(a) Define the vector product $\mathbf{x} \times \mathbf{y}$ of the vectors $\mathbf{x}$ and $\mathbf{y}$ in $\mathbb{R}^{3}$. Use suffix notation to prove that

$$\mathbf{x} \times(\mathbf{x} \times \mathbf{y})=\mathbf{x}(\mathbf{x} \cdot \mathbf{y})-\mathbf{y}(\mathbf{x} \cdot \mathbf{x})$$

(b) The vectors $\mathbf{x}_{n+1}(n=0,1,2, \ldots)$ are defined by $\mathbf{x}_{n+1}=\lambda \mathbf{a} \times \mathbf{x}_{n}$, where $\mathbf{a}$ and $\mathbf{x}_{0}$ are fixed vectors with $|\mathbf{a}|=1$ and $\mathbf{a} \times \mathbf{x}_{0} \neq \mathbf{0}$, and $\lambda$ is a positive constant.
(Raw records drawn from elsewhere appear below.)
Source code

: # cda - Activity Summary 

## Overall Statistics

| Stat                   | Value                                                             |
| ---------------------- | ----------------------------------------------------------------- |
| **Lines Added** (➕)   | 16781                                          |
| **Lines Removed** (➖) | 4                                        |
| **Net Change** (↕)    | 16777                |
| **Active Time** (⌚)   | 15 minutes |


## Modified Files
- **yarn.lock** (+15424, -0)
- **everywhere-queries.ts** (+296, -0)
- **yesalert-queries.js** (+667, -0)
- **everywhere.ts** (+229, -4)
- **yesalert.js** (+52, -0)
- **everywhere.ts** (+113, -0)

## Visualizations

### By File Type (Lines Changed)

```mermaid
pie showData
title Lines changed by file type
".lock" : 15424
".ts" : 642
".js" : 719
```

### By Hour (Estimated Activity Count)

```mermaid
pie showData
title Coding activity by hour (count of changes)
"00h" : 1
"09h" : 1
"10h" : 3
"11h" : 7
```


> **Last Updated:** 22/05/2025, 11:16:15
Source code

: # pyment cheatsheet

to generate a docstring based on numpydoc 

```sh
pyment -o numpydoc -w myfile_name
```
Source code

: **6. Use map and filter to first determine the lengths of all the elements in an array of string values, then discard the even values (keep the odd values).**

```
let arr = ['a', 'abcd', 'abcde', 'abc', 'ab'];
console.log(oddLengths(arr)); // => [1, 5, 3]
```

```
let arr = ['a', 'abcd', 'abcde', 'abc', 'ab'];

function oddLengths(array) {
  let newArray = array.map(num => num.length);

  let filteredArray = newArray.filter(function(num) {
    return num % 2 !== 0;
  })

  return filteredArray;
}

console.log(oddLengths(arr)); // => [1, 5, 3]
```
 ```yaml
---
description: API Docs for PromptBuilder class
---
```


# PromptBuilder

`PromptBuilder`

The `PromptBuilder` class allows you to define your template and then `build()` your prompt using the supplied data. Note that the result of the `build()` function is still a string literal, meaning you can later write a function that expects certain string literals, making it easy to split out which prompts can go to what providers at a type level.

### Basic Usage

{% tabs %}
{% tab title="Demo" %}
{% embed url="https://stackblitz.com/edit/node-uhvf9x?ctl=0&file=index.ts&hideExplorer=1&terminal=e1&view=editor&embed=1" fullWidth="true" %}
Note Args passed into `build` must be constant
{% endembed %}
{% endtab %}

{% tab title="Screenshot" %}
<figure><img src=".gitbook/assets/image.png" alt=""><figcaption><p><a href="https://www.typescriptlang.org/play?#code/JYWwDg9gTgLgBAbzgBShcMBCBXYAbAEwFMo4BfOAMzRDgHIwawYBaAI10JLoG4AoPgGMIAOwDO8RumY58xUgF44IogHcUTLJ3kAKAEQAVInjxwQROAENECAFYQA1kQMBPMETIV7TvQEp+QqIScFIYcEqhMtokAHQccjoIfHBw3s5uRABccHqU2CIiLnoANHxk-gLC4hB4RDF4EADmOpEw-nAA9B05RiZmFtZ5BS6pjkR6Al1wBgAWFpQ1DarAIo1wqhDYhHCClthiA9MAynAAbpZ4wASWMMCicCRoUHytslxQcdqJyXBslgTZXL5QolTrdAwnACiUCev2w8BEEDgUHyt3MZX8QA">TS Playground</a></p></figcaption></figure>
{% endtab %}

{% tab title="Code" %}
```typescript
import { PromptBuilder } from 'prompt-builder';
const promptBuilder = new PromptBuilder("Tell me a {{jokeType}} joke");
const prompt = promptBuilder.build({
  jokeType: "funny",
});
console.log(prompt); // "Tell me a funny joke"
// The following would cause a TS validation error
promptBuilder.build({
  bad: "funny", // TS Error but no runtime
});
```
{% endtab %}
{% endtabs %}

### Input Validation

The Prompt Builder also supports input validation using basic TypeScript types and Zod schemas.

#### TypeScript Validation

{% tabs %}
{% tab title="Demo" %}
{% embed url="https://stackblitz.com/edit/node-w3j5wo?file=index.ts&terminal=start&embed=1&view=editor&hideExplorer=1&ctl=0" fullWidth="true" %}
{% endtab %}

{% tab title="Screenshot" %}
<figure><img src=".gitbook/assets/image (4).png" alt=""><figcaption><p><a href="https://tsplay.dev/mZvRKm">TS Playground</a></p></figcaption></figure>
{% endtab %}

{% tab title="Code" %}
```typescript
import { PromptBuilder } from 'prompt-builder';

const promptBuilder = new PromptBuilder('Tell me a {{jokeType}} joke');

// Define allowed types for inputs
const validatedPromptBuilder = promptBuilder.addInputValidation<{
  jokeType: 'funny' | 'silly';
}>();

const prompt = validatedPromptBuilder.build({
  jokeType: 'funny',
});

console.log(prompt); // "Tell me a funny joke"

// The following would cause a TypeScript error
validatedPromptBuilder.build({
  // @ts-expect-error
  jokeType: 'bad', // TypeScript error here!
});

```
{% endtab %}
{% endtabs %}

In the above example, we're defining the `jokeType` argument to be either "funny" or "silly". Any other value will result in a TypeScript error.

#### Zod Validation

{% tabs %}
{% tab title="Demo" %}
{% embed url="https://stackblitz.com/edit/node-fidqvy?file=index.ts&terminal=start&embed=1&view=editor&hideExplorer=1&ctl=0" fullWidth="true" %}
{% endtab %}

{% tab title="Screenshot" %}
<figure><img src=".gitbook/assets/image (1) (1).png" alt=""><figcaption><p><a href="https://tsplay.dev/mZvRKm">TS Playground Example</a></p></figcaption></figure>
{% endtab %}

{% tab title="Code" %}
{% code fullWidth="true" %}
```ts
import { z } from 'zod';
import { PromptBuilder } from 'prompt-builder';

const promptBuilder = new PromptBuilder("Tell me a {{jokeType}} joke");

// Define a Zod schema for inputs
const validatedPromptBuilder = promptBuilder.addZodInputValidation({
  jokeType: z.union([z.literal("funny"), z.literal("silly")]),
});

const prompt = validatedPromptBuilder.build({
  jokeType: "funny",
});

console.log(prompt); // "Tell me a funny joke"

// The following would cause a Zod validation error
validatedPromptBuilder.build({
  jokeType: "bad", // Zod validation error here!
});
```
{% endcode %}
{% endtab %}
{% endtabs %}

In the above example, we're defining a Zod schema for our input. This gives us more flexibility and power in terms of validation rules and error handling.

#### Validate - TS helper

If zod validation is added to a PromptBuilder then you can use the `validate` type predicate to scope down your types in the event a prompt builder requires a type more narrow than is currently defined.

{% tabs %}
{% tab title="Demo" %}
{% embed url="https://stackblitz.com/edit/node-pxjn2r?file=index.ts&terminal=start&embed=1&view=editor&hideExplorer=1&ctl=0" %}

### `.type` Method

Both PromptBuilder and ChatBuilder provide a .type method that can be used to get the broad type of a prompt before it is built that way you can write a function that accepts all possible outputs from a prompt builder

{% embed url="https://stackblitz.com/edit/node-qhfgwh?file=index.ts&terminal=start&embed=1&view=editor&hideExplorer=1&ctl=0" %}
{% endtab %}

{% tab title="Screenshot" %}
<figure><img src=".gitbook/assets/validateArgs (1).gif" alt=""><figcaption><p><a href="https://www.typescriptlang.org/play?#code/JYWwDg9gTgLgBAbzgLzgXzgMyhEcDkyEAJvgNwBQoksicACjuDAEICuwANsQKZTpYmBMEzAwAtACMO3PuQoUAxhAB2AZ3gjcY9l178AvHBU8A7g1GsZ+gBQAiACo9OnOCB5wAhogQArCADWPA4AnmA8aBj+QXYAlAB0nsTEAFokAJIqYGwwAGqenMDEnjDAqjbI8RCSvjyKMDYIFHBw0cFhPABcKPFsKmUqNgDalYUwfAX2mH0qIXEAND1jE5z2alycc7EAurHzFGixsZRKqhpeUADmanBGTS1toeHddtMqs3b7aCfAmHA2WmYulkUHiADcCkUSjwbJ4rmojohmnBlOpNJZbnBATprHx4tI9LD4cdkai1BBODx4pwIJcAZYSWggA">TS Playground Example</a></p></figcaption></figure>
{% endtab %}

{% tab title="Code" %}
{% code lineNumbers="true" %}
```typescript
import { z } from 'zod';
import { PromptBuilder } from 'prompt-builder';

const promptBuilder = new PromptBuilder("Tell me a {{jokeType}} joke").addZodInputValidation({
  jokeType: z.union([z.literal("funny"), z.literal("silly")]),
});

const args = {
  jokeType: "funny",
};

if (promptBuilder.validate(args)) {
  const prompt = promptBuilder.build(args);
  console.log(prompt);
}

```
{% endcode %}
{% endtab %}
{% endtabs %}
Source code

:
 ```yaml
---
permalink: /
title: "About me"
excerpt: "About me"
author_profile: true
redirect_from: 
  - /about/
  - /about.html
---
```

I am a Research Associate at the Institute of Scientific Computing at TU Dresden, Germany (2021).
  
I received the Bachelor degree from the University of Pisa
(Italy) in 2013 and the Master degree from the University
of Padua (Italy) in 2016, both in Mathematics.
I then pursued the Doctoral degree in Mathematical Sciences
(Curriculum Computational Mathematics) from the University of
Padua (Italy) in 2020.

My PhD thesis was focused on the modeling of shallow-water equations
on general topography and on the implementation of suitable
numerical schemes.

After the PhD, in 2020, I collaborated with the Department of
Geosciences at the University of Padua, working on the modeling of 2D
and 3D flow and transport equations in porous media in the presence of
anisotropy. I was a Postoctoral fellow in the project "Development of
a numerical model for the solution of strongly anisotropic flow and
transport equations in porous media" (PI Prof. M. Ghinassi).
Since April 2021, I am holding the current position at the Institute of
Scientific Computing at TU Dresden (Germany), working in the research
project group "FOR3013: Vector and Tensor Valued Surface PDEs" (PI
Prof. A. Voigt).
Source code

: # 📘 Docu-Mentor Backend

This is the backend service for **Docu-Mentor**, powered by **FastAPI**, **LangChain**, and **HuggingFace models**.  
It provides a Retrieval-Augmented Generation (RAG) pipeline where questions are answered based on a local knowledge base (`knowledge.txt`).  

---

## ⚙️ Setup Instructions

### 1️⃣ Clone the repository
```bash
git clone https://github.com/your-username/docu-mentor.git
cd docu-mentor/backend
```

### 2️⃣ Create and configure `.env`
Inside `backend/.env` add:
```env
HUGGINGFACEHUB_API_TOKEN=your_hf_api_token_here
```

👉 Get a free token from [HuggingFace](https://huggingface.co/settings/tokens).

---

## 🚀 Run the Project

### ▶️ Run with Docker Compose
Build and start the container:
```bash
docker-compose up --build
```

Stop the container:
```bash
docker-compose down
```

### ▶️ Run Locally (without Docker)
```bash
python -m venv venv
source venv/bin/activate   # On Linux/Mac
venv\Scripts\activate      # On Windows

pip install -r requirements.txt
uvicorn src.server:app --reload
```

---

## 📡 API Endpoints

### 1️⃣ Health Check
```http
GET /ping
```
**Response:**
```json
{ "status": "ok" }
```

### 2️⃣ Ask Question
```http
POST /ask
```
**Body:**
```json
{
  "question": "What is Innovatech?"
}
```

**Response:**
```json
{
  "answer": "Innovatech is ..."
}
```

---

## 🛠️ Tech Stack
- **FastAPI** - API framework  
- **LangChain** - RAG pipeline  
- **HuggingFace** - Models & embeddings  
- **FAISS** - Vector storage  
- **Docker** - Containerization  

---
(i) Write $\mathbf{x}_{2}$ as a linear combination of $\mathbf{a}$ and $\mathbf{x}_{0}$. Further, for $n \geqslant 1$, express $\mathbf{x}_{n+2}$ in terms of $\lambda$ and $\mathbf{x}_{n}$. Show, for $n \geqslant 1$, that $\left|\mathbf{x}_{n}\right|=\lambda^{n}\left|\mathbf{a} \times \mathbf{x}_{0}\right|$.

(ii) Let $X_{n}$ be the point with position vector $\mathbf{x}_{n}(n=0,1,2, \ldots)$. Show that $X_{1}, X_{2}, \ldots$ lie on a pair of straight lines.

(iii) Show that the line segment $X_{n} X_{n+1}(n \geqslant 1)$ is perpendicular to $X_{n+1} X_{n+2}$. Deduce that $X_{n} X_{n+1}$ is parallel to $X_{n+2} X_{n+3}$.

Show that $\mathbf{x}_{n} \rightarrow \mathbf{0}$ as $n \rightarrow \infty$ if $\lambda<1$, and give a sketch to illustrate the case $\lambda=1$.

(iv) The straight line through the points $X_{n+1}$ and $X_{n+2}$ makes an angle $\theta$ with the straight line through the points $X_{n}$ and $X_{n+3}$. Find $\cos \theta$ in terms of $\lambda$.